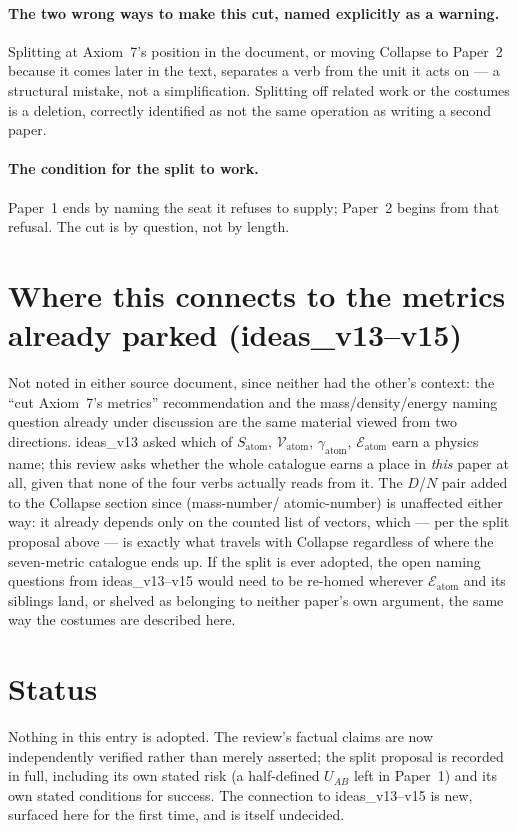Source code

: \documentclass[11pt]{article}
\begin{document}
\paragraph{The two wrong ways to make this cut, named explicitly as
a warning.} Splitting at Axiom~7's position in the document, or
moving Collapse to Paper~2 because it comes later in the text,
separates a verb from the unit it acts on --- a structural mistake,
not a simplification. Splitting off related work or the costumes is
a deletion, correctly identified as not the same operation as
writing a second paper.

\paragraph{The condition for the split to work.} Paper~1 ends by
naming the seat it refuses to supply; Paper~2 begins from that
refusal. The cut is by question, not by length.

\section{Where this connects to the metrics already parked
(ideas\_v13--v15)}

Not noted in either source document, since neither had the other's
context: the ``cut Axiom~7's metrics'' recommendation and the
mass/density/energy naming question already under discussion are the
same material viewed from two directions. ideas\_v13 asked which of
$S_{\text{atom}}$, $\mathcal{V}_{\text{atom}}$, $\gamma_{\text{atom}}$,
$\mathcal{E}_{\text{atom}}$ earn a physics name; this review asks
whether the whole catalogue earns a place in \emph{this} paper at
all, given that none of the four verbs actually reads from it. The
$D$/$N$ pair added to the Collapse section since (mass-number/
atomic-number) is unaffected either way: it already depends only on
the counted list of vectors, which --- per the split proposal
above --- is exactly what travels with Collapse regardless of where
the seven-metric catalogue ends up. If the split is ever adopted, the
open naming questions from ideas\_v13--v15 would need to be
re-homed wherever $\mathcal{E}_{\text{atom}}$ and its siblings
land, or shelved as belonging to neither paper's own argument, the
same way the costumes are described here.

\section{Status}

Nothing in this entry is adopted. The review's factual claims are
now independently verified rather than merely asserted; the split
proposal is recorded in full, including its own stated risk (a
half-defined $U_{AB}$ left in Paper~1) and its own stated conditions
for success. The connection to ideas\_v13--v15 is new, surfaced
here for the first time, and is itself undecided.
\end{document}
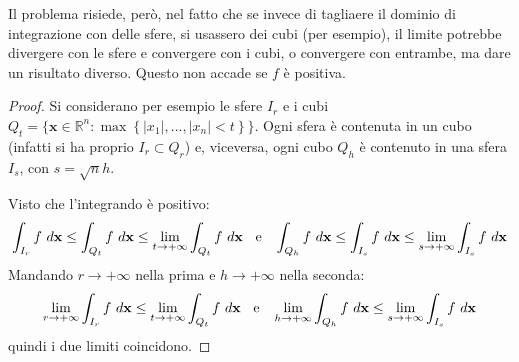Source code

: \documentclass[11pt, a4paper]{scrartcl}
\theoremstyle{definition}
\numberwithin{esempio}{section}
\theoremstyle{definition}
\numberwithin{obs}{section}
\numberwithin{nota}{section}
\numberwithin{equation}{subsection}
\begin{document}
Il problema risiede, per\`o, nel fatto che se invece di tagliaere il dominio di integrazione con delle sfere, si usassero dei cubi (per esempio), il limite potrebbe divergere con le sfere e convergere con i cubi, o convergere con entrambe, ma dare un risultato diverso. 
Questo non accade se $f$ \`e positiva. 
\begin{proof}
	Si considerano per esempio le sfere $I_r$ e i cubi $Q_t = \big\{ \mathbf{x} \in \mathbb{R}^n : \max \left\{ \lvert x_1 \rvert , \ldots, \lvert  x_n\rvert < t \right\}  \big\} $. 
	Ogni sfera \`e contenuta in un cubo (infatti si ha proprio $I_r \subset Q_r$) e, viceversa, ogni cubo $Q_h$ \`e contenuto in una sfera $I_s$, con $s= \sqrt{n} h$.

	Visto che l'integrando \`e positivo:
	\[
	\int_{I_r} f \ d\mathbf{x} \le \int_{Q_t} f \ d\mathbf{x} \le \lim_{t \to +\infty} \int_{Q_t} f \ d\mathbf{x} \hspace{.2cm} \text{ e } \hspace{.2cm}\int_{Q_h} f \ d\mathbf{x} \le \int_{I_s} f \ d\mathbf{x} \le \lim_{s \to +\infty} \int_{I_s} f \ d\mathbf{x} 
	\] 
Mandando $r\to+\infty$ nella prima e $h\to+\infty$ nella seconda:	
\[
\lim_{r \to +\infty} \int_{I_r} f \ d\mathbf{x} \le \lim_{t \to +\infty} \int_{Q_t} f \ d\mathbf{x} \hspace{.2cm} \text{ e } \hspace{.2cm} \lim_{h \to +\infty} \int_{Q_h} f \ d \mathbf{x} \le \lim_{s \to +\infty} \int_{I_s} f \ d\mathbf{x} 
\]
quindi i due limiti coincidono. 
\end{proof}
\end{document}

------------------------------

● What the exercise asks:
Only a number belongs in the answer: the number of lines in the preceding data that hold "costumes".

● Exercise output:
2